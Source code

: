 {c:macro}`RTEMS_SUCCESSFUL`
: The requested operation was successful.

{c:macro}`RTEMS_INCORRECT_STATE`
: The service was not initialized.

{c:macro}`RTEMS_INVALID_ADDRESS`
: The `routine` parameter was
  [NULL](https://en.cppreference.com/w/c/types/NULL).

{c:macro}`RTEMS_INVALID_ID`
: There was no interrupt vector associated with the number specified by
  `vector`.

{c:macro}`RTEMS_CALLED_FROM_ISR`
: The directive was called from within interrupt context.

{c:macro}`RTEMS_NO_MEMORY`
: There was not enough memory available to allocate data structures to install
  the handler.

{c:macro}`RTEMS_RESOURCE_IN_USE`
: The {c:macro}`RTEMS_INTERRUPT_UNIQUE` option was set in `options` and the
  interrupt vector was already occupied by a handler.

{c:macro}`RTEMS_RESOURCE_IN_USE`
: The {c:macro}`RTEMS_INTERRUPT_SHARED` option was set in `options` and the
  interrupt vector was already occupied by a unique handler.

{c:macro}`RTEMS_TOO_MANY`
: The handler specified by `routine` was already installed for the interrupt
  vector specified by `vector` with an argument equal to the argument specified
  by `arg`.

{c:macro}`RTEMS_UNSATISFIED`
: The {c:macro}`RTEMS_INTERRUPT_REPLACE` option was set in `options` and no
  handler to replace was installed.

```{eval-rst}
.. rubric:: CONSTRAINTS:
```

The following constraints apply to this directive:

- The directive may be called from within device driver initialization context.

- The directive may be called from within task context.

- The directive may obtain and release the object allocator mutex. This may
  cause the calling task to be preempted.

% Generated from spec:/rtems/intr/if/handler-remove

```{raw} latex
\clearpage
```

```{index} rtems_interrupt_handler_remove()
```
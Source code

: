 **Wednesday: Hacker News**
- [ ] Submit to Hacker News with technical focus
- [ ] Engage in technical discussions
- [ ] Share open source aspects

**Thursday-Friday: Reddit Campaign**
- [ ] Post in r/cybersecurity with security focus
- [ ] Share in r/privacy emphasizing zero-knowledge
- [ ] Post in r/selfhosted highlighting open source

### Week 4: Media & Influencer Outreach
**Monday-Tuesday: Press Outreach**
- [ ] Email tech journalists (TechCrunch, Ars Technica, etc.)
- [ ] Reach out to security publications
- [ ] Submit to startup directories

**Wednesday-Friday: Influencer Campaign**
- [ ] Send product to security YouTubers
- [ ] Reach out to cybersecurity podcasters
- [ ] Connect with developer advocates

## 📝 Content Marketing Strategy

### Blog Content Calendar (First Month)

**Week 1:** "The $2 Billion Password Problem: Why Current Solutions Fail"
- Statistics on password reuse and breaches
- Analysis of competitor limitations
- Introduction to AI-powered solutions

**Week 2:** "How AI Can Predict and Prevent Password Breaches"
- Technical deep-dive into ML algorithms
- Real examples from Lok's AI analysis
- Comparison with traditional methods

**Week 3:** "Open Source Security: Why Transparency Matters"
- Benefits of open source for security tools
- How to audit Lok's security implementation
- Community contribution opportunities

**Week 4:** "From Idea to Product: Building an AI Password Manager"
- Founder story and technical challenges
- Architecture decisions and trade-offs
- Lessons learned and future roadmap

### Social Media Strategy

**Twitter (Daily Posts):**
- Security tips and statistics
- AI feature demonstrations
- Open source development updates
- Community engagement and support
──────────────────────────────
THE PROBLEM: Each line in the listing where the word "Outreach" is found is to be copied.

RESPONSE TO THIS EXERCISE:
### Week 4: Media & Influencer Outreach
**Monday-Tuesday: Press Outreach**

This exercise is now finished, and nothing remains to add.